In 1962, Karl, our happy, lively 4-year-old son, was diagnosed at the Mayo Clinic with pseudohypertropic muscular dystrophy. By age 12, he was wheelchair-bound. We all worked together on his care. I took him to Dr. V. Richard Zarling at Fairview Hospital in Minneapolis twice a year for evaluation and experimental medications. We set up a vigorous daily exercise program, and he took lots of vitamins.

Karl graduated from Red Wing High School and worked at Interstate Rehabilitation Center in Red Wing. He received an electric wheelchair from Red Wing Vocational School.
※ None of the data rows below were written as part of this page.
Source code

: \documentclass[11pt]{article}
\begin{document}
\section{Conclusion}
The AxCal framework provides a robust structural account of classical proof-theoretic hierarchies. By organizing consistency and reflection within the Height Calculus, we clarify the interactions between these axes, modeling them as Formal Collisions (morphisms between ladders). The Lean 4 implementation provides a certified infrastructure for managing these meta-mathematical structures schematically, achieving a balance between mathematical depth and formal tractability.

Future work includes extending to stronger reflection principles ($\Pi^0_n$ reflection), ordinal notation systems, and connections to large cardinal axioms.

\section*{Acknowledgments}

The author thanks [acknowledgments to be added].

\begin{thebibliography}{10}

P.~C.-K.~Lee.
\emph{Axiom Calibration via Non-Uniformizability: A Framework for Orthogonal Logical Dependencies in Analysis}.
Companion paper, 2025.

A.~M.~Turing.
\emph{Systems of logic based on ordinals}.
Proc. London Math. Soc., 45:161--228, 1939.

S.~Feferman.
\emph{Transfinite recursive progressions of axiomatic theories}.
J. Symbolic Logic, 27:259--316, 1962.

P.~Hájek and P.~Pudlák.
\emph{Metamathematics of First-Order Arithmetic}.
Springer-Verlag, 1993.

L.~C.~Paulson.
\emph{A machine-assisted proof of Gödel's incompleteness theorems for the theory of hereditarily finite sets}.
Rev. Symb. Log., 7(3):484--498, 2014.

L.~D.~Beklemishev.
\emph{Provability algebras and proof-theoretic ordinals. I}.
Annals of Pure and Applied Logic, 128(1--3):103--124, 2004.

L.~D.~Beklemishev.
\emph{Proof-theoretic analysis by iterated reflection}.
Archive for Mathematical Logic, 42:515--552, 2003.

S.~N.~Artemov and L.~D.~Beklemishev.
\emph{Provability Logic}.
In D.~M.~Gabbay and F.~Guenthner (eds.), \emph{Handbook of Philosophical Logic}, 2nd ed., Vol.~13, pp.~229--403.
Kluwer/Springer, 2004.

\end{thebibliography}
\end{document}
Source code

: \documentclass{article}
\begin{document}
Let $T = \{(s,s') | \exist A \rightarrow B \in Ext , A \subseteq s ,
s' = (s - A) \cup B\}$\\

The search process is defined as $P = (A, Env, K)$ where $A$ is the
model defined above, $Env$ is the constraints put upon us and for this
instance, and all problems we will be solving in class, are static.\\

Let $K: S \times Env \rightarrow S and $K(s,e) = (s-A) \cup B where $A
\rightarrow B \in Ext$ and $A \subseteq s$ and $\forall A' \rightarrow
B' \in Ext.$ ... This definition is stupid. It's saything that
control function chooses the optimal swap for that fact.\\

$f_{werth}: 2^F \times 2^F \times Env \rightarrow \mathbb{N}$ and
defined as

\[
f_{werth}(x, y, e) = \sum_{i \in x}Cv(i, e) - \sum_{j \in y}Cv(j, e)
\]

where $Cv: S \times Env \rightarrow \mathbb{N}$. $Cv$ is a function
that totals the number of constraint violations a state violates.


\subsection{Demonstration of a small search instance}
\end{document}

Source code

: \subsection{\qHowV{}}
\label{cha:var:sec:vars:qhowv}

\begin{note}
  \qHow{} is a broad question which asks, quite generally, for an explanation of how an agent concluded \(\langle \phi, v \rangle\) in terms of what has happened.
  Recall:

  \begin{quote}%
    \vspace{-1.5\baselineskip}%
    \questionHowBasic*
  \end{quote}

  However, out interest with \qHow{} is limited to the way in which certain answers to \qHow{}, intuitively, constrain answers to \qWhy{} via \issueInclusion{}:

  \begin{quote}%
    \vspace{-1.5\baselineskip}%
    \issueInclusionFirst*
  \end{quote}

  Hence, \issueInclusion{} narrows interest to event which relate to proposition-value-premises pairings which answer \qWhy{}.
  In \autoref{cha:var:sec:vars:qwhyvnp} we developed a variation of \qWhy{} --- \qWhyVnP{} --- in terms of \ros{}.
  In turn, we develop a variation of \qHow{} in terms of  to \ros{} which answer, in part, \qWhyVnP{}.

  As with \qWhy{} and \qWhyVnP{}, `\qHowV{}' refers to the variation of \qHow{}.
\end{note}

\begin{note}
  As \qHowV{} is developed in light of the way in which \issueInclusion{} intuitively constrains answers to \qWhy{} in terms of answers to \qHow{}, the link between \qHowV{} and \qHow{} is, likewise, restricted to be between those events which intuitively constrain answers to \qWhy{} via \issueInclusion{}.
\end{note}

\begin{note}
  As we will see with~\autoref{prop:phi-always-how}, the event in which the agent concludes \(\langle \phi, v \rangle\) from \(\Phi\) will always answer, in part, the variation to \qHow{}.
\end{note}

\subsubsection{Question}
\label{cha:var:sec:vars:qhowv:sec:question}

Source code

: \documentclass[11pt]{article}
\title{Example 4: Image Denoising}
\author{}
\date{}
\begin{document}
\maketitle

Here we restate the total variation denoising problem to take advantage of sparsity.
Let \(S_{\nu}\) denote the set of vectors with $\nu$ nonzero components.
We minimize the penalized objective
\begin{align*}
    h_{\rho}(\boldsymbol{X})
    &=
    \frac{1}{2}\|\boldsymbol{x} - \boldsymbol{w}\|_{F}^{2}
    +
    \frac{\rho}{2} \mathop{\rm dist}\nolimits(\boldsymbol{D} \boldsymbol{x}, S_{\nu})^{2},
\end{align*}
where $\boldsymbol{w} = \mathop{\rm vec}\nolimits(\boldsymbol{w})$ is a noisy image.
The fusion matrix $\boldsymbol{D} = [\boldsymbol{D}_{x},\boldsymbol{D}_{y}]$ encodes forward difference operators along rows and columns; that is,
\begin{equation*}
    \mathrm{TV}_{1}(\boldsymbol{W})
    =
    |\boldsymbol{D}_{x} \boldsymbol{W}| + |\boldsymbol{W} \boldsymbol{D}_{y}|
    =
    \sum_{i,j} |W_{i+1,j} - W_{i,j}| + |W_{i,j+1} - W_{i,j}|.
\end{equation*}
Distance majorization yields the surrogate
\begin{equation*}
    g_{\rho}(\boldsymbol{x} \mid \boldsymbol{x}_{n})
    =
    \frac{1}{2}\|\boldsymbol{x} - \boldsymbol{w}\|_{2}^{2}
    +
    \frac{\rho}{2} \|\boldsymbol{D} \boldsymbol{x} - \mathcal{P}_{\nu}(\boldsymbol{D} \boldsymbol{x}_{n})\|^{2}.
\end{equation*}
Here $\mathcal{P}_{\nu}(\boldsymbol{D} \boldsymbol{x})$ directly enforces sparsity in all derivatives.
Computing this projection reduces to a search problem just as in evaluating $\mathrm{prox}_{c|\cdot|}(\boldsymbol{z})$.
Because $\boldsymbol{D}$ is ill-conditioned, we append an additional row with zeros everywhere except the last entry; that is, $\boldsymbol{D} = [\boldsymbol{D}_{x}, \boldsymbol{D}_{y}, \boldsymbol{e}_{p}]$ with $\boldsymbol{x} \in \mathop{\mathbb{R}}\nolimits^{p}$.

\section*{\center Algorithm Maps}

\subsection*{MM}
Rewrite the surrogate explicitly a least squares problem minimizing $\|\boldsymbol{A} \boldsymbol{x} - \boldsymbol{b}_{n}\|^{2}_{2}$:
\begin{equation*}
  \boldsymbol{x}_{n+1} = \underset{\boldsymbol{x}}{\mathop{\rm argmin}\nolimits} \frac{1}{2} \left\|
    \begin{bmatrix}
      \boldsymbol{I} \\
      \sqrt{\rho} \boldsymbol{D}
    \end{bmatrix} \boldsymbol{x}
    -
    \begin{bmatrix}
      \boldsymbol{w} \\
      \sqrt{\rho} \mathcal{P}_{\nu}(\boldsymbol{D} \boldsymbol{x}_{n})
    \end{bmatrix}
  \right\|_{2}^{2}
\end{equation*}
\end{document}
I helped push for rights for the disabled for years before a law was passed requiring ramps and parking spaces to make life a little easier for the disabled.

In 1969, after Red Wing City Hospital closed, I went to work at the new Lake City Hospital. I worked in obstetrics and medical surgery for 11 and a half years. While there, I took a coronary nursing course. We began monitoring cardiac patients and started intravenous treatments, as well as monitoring fetal hearts. Hospitals now had their own pharmacists.

After Chuck Schmidt and I divorced in 1978, I moved to Rochester, Minn., and worked in a surgical ward at Methodist Hospital. After six months, my hours were cut, so I returned to Red Wing and in March 1979 became the 3-11 p.m. charge nurse in labor, delivery and postpartum care at St. John's.

By 1982, I needed a change, so I moved to Minneapolis and worked the 3-11 p.m. shift in obstetrics at Midway Hospital. I was laid off after being exposed to chicken pox, which I had never had. [It's very dangerous in adults.]

Among nurses' duties were rupturing membranes, performing episiotimies and monitoring fetuses. I felt this was too much liability after a nurse was targeted by a lawsuit. The liability insurance for obstetrical nurses increased substantially after that.

While I was again seeking employment, Karl, 24, died unexpectedly of a heart attack. It was then I decided to work with the disabled. On March 7, 1983, I began work in the prolonged respiratory care unit of at Bethesda Lutheran Hospital. I moved to Ford Parkway in St. Paul, but soon moved to Roseville because the airplane noise was too much for me.

I worked days-evenings, only four days a week, but the work was physically and emotionally hard. The patients were long-term ventilator patients, many of whom lived on the ward. We were like their family.

In 1984, nurses in the Minneapolis-St. Paul area went on strike for a month. In 1988, five hospitals merged to form HealthEast. Our unit continued as a long-term care unit.

My last day of working full-time was Sunday, May 15, 1988. At the end of my shift after I did my report, I put on my roller skates and skated up and down the halls, into all my patients' rooms. They all just loved it! But it's hard to laugh when you're on a respirator.

I worked on an intermittent basis in June and July. Then, Virgil "Bud" Bye, a man whom I had spurned in 1944 so I could go to nursing school, looked me up. After being apart for 40 years, we started going together again, and we were married on Aug. 6, 1988.

I retired from nursing for good on Jan. 20, 1991, my 65th birthday.

Postscript: The affable Bud, to whom Florence enjoyed a happy marriage, has since passed away. Florence now lives in Maplewood in the summer and in San Diego, Calif., in the winter with her companion Harry Greason, a World War II vet. That's them below at the 2007 Veterans Day Parade in downtown San Diego.